Instructions for the task: Copy out again, unchanged, the listing below from the line that has "of languages." through the line that has "of language, we".

Data shown:
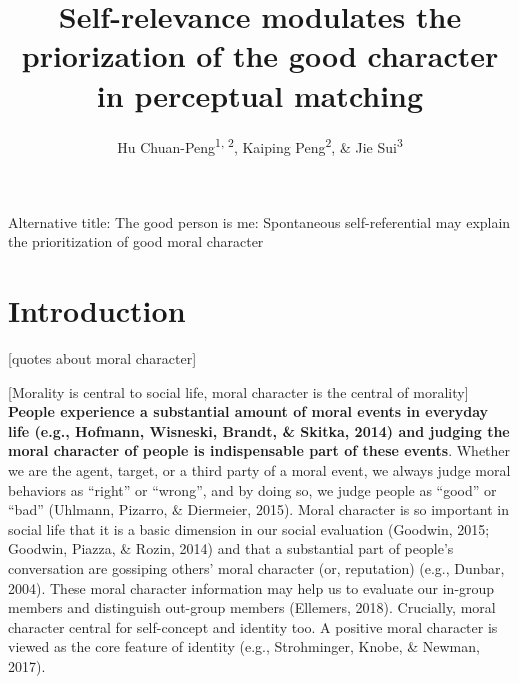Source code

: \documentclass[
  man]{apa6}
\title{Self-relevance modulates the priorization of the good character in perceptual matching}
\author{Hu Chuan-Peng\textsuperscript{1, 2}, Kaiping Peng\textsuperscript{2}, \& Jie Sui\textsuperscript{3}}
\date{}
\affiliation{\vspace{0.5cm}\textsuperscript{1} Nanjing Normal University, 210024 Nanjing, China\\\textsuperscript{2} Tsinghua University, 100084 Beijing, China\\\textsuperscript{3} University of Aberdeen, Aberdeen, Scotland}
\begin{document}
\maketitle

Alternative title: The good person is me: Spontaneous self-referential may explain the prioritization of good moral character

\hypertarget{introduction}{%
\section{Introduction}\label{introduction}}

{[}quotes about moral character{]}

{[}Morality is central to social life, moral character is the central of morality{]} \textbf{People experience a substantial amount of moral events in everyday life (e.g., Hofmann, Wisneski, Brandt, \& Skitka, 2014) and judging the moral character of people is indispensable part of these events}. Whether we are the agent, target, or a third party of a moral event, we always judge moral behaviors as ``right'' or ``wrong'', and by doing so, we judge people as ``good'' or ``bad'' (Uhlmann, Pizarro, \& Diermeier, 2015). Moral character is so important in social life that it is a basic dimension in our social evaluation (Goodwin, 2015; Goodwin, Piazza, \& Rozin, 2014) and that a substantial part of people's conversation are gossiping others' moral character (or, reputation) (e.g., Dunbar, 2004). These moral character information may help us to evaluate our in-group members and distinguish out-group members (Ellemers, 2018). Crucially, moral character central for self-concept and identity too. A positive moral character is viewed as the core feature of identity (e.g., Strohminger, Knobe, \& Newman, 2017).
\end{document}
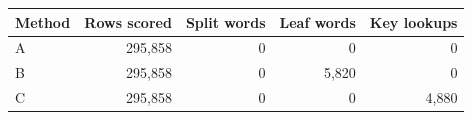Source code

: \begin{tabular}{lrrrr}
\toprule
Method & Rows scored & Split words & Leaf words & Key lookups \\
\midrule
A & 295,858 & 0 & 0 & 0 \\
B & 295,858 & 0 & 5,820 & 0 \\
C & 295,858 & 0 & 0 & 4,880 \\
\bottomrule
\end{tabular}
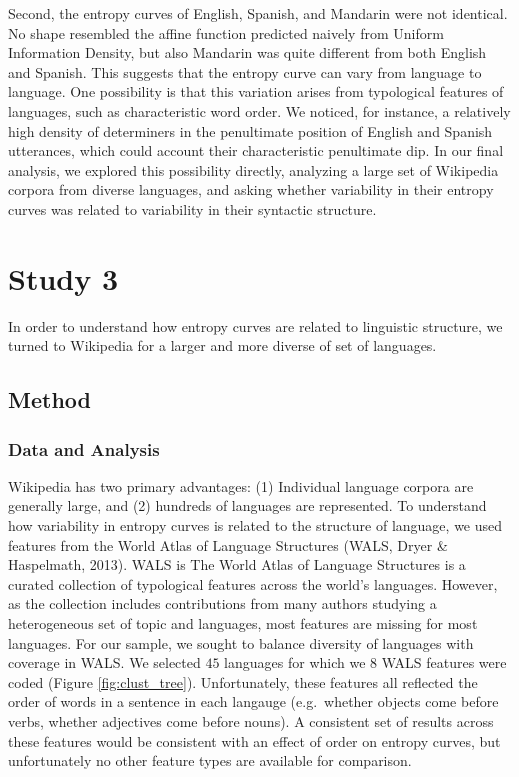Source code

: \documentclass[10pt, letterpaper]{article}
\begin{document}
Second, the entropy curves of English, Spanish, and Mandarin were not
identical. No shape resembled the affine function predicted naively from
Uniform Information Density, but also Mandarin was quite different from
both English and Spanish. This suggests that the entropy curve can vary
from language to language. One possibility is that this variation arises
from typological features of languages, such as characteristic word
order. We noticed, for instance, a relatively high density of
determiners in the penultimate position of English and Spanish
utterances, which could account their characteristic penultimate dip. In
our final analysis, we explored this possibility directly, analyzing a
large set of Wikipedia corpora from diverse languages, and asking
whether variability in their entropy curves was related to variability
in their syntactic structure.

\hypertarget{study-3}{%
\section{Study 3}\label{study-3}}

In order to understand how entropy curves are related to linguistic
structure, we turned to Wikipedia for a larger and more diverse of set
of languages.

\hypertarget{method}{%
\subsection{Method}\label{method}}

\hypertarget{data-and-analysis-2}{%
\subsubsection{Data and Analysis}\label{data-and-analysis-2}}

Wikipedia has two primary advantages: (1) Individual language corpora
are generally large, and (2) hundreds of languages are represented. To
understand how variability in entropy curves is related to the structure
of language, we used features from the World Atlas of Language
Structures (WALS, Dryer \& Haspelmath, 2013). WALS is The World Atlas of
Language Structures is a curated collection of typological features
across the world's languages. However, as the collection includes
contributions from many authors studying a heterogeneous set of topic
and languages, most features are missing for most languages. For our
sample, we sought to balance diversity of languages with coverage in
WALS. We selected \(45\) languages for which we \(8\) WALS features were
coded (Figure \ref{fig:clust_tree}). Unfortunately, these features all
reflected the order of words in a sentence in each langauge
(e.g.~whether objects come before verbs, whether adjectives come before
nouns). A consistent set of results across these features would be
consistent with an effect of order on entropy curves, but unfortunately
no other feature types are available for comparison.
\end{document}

Result for this task:
of languages.

\hypertarget{method}{%
\subsection{Method}\label{method}}

\hypertarget{data-and-analysis-2}{%
\subsubsection{Data and Analysis}\label{data-and-analysis-2}}

Wikipedia has two primary advantages: (1) Individual language corpora
are generally large, and (2) hundreds of languages are represented. To
understand how variability in entropy curves is related to the structure
of language, we used features from the World Atlas of Language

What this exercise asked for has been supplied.